[Data for review — start]

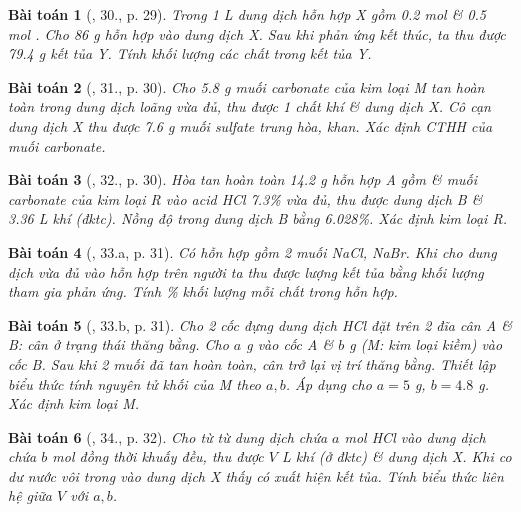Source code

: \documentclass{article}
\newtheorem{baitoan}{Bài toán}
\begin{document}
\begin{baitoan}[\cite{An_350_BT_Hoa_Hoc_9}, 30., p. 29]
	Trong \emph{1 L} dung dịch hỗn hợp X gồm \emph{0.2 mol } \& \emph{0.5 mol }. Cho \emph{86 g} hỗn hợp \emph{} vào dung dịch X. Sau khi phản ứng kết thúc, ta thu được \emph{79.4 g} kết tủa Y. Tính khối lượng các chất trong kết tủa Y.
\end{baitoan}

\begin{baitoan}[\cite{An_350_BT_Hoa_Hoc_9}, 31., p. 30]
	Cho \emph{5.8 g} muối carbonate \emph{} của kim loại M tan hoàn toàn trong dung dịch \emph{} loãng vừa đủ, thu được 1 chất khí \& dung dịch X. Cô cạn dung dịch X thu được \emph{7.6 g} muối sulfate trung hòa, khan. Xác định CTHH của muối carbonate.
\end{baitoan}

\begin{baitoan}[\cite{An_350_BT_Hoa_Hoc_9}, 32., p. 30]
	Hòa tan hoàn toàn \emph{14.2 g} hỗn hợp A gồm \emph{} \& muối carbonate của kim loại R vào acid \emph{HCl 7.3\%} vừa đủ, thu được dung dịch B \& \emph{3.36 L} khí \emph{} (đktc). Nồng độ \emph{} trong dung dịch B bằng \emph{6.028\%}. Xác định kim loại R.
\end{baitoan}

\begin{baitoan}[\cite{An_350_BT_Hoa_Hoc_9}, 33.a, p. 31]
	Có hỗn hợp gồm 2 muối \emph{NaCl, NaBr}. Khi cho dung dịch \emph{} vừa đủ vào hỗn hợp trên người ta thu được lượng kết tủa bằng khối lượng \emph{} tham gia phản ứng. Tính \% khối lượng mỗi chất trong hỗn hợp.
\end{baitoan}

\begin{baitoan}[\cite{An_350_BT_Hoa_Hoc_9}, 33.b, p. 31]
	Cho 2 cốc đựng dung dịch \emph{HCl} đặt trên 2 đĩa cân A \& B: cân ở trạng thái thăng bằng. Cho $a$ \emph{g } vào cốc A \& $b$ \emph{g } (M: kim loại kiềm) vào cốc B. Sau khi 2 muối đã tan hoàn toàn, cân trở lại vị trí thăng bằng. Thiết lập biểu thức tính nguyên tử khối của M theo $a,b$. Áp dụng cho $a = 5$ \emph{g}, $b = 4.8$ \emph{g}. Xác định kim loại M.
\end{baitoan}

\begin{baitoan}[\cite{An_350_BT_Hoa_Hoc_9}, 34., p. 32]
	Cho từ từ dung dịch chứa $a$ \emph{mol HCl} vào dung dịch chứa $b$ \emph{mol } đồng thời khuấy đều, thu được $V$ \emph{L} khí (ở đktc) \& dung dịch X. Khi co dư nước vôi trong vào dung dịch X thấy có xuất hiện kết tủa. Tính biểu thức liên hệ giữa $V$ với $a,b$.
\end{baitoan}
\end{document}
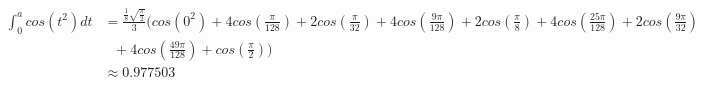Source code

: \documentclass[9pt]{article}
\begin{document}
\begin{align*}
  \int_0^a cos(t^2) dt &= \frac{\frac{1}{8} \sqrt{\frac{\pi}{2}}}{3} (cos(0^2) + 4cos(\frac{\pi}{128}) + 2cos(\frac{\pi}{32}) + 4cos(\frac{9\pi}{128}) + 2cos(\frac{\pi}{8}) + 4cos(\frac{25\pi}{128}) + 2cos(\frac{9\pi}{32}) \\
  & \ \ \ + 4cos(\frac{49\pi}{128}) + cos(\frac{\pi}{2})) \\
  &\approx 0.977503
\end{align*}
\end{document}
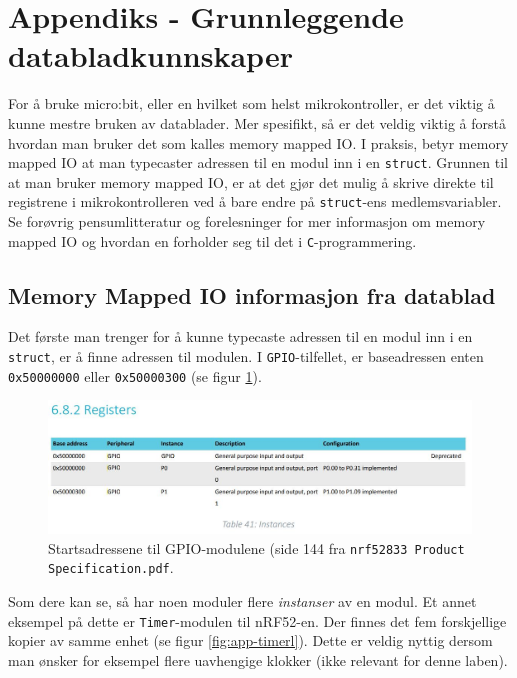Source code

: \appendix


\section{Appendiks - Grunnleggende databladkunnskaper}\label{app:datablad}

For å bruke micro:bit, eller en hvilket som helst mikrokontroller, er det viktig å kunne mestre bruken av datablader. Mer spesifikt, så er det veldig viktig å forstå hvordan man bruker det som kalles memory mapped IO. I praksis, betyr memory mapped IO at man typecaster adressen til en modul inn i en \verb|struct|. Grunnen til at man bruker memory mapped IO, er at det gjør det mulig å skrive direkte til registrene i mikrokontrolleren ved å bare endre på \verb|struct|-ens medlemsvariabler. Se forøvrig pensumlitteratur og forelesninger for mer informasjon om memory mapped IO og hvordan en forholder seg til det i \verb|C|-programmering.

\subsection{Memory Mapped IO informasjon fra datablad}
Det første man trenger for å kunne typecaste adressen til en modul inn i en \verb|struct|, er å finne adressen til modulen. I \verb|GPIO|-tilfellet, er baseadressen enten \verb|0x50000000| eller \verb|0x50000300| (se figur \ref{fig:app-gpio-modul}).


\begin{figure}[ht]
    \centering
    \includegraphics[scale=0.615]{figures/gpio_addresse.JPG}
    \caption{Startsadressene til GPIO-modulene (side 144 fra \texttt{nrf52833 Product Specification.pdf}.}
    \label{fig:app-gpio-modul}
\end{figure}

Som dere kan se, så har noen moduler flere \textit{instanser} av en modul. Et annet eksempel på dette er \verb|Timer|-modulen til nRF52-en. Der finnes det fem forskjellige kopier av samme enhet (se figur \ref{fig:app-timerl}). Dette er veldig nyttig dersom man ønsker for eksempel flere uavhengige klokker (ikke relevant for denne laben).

[Data for review — finish]
[Data for review — start]

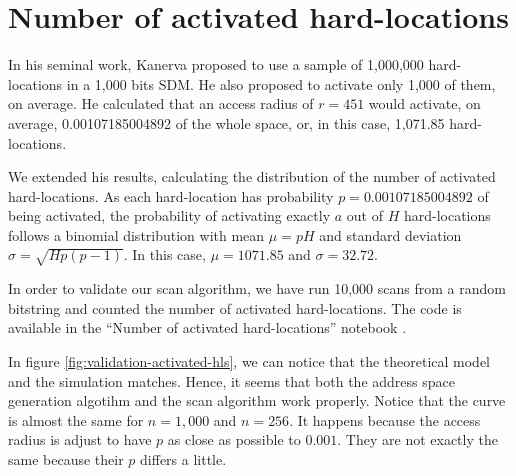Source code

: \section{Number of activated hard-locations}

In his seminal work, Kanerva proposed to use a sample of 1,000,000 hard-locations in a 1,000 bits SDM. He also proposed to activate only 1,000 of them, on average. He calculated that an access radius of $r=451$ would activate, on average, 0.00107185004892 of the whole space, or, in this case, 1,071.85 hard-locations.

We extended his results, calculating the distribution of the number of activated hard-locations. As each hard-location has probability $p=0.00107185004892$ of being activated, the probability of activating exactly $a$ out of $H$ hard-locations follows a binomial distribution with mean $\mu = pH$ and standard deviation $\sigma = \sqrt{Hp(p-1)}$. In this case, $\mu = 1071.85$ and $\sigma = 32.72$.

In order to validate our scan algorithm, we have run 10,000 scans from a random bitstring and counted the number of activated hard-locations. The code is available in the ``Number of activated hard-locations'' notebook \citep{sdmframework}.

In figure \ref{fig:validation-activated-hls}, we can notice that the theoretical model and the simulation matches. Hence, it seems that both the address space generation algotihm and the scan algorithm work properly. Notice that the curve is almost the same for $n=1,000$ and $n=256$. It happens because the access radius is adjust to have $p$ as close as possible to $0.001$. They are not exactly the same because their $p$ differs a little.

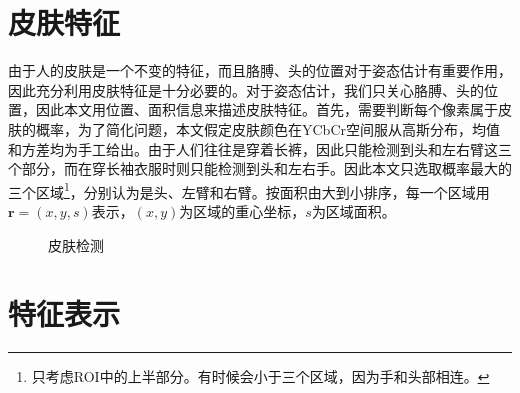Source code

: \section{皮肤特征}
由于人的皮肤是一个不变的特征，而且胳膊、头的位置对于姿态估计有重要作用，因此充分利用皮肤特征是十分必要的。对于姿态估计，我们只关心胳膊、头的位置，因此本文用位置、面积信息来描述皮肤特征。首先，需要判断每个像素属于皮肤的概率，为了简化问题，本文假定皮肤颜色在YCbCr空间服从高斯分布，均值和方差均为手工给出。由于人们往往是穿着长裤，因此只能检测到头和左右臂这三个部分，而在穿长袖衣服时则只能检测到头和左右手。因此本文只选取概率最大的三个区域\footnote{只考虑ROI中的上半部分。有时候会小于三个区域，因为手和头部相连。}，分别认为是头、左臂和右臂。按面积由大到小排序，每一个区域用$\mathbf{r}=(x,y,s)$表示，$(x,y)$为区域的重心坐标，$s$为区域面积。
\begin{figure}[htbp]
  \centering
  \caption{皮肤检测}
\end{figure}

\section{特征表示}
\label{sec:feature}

[Data for review — finish]
[Data for review — start]

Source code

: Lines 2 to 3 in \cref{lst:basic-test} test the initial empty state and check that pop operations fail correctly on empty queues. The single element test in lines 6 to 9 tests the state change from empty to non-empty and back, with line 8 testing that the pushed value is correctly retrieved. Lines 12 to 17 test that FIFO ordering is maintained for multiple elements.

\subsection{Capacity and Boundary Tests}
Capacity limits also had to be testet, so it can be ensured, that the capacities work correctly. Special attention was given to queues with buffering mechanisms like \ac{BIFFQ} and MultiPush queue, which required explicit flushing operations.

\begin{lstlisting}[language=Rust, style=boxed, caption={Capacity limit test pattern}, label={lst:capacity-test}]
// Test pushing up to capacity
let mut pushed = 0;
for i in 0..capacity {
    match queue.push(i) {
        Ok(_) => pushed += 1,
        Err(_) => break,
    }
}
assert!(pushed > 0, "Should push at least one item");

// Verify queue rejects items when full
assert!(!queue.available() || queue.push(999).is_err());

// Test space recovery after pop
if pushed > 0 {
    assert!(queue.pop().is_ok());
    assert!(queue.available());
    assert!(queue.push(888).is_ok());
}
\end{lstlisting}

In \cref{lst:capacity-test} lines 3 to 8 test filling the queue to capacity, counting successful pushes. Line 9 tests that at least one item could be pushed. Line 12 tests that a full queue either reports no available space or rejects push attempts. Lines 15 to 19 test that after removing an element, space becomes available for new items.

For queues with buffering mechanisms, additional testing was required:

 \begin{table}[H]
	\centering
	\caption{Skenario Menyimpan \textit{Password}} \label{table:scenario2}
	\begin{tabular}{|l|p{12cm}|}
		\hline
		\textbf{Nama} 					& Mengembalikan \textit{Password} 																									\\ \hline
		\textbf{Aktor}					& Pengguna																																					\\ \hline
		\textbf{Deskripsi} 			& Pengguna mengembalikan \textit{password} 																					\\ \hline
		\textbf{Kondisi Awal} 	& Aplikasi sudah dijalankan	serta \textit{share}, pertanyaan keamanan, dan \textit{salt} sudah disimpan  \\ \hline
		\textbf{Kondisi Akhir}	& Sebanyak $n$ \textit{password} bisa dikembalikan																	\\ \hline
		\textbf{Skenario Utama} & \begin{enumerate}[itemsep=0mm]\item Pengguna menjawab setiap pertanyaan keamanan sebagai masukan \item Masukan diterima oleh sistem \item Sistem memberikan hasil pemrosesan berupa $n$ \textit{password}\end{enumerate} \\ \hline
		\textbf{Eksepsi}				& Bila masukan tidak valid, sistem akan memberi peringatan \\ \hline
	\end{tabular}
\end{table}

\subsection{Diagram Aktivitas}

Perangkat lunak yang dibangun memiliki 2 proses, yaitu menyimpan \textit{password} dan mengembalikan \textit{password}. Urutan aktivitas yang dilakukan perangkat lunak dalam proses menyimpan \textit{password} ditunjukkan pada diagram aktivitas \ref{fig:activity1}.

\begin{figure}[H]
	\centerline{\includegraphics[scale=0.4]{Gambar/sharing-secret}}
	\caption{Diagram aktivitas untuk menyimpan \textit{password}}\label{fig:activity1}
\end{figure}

[Data for review — finish]

What lines above contain the word "correctly"? Return each such line.

- Response to the exercise:
: Lines 2 to 3 in \cref{lst:basic-test} test the initial empty state and check that pop operations fail correctly on empty queues. The single element test in lines 6 to 9 tests the state change from empty to non-empty and back, with line 8 testing that the pushed value is correctly retrieved. Lines 12 to 17 test that FIFO ordering is maintained for multiple elements.
Capacity limits also had to be testet, so it can be ensured, that the capacities work correctly. Special attention was given to queues with buffering mechanisms like \ac{BIFFQ} and MultiPush queue, which required explicit flushing operations.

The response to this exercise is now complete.